1) timePaleoPhy does *not* deal in stratigraphic uncertainty of appearance dates: it believes the numbers you are handing it are very precise first and last appearance dates, which exist for some fossil records but probably not most. It does deal with uncertainty in the times of observation of specimen measurement, though, which is what rand.obs is for.

2) bin_timePaleoPhy *does* deal with stratigraphic uncertainty, but it requires slightly more complicated input: two matrices, as a list.

And I think, somehow, I said something that is confusing people about these two facts. I'm repeatedly getting emails from people that think the matrix for timePaleoPhy is a matrix of the minimum and maximum ages for a point occurrence of a fossil. In other words, their fossil taxa only appear at a single point in time which is imprecisely known, and so their dates are the bounds on that single date, rather than two very precisely known dates that represent the first and last appearances.

This practice is very worrying, because if they put those dates in and then set rand.obs=TRUE and add.term=TRUE, they'll think their pulling their taxon occurrence dates randomly from their min and max dates... which is true for the tip-dates. But the nodes are being pushed back in time to those minimum dates, which really means that clades are 'as old as they could possibly be' or something wacky like that. And I bet people have done this without realizing that's what is happening! Its absolute nonsense and this nonsense has to stop.

I think the real issues is that when I wrote these functions, I was excessively myopic. I looked at things like a graptolite worker and I thought everyone had data like graptolite data, with taxa that typically first and last appeared at different times. I actually didn't realize that other people had data where it was more common to see things like 'species A is known from one skeleton, found somewhere in the early Cretaceous'. Some vert paleo friends of mine have kindly helped me understand that this isn't true, at least, for lots of vert datasets: they actually have taxa known from single collections that may be as poorly unconstrained as 'anywhere within a 40 million year interval', which, well, that blows my mind every single time I read this sentence.

So, given the apparent and continual misuse of timePaleoPhy, I have actually considered pulling the function entirely from the CRAN version of paleotree, or hiding the function, making it unavailable to regular users. This isn't ideal: some people, such as those who work with detailed biostratigraphic records such as for index fossils and microfossils, actually have precisely dated first and last appearances. I don't know if anyone like that uses paleotree yet, but I want to keep the door open for them! Plus, bin_timePaleoPhy is really just a dumb wrapper for timePaleoPhy. If someone really wants to write their own wrapper for timePaleoPhy, that's fine! I'm happy for them.
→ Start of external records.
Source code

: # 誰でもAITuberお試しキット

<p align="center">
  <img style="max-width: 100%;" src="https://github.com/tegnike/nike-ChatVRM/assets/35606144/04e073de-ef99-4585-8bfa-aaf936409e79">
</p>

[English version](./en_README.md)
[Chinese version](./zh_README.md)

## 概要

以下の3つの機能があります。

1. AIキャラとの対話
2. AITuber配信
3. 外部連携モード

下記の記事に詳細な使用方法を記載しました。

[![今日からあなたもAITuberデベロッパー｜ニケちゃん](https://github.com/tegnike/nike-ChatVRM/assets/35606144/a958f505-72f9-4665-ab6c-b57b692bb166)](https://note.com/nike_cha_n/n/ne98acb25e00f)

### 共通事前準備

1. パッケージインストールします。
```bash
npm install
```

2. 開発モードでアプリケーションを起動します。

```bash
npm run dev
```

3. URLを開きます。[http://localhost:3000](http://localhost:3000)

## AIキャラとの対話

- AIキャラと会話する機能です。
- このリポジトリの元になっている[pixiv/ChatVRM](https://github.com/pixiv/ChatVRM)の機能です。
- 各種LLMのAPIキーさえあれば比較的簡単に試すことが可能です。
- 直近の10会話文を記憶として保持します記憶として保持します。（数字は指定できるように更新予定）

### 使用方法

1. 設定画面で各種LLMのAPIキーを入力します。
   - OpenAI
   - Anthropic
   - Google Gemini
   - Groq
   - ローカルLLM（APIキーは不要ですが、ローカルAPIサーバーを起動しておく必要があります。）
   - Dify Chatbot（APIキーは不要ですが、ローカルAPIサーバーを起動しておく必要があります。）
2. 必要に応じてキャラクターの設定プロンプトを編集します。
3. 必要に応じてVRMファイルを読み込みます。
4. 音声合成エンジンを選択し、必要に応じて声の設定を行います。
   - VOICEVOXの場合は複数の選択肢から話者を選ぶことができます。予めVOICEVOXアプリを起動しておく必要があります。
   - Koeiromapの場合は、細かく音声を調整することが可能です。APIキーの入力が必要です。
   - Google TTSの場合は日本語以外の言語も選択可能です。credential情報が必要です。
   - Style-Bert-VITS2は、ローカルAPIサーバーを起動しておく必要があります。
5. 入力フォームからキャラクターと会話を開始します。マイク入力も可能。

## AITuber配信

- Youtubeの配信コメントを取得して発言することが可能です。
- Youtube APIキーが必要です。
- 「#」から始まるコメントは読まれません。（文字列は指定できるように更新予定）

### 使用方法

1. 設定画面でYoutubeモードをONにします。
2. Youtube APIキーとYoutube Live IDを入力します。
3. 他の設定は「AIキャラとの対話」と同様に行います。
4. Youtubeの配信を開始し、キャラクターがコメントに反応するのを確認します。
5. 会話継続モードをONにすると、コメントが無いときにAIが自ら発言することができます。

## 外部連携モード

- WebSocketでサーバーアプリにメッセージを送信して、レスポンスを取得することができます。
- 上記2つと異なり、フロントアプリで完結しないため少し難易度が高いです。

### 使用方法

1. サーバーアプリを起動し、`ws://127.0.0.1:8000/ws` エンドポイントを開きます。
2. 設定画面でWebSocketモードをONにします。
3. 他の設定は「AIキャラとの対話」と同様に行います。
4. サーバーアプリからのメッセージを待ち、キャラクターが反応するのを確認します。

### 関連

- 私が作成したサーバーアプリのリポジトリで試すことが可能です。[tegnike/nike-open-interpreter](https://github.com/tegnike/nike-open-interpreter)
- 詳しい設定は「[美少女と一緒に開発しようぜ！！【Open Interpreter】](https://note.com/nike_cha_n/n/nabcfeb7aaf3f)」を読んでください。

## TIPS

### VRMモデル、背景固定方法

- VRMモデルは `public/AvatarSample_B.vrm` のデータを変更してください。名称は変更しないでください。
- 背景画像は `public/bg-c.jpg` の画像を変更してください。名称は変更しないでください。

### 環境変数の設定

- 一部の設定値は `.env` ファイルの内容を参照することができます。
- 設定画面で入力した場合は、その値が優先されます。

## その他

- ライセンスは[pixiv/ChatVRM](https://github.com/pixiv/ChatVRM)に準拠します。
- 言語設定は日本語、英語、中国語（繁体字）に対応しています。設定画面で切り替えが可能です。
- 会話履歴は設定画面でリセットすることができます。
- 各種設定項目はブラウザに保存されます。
But honestly, the majority of people won't have data that's infinitely precise. They should be using bin_timePaleoPhy. (Or you know, bin_cal3TimePaleoPhy, but maybe I shouldn't get ahead of myself...)

So, the real question is how to convince people to want to use bin_timePaleoPhy. Well, although I just explained the function from a grapt-point-of-view, I didn't code it for that only that type of data. The timeList objects takes by bin_timePaleoPhy and other paleotree functions can actually be much less formal than my example (well, a few specific functions have very specific needs, but that isn't true of bin_timePaleoPhy).

For one thing, the intervals in the interval matrix can be completely messy. For example, you could have an interval matrix that looks like:
Lower Cumberbatchian 134.5 129.4
Cumberbatchian-Martinian 134.5 109.6
Cumberbatchian-Bloomean 134.5 99.8
Middle Upper Martinian 107.5 105.8
Martinian-Bloomean  115.4 99.8

What I've discovered in a recent collaborative project is if you get data from the PBDB, you'll probably have to have an interval matrix like this. It's okay. But if you have multiple collections for a taxa, try to get the most precise first and last intervals.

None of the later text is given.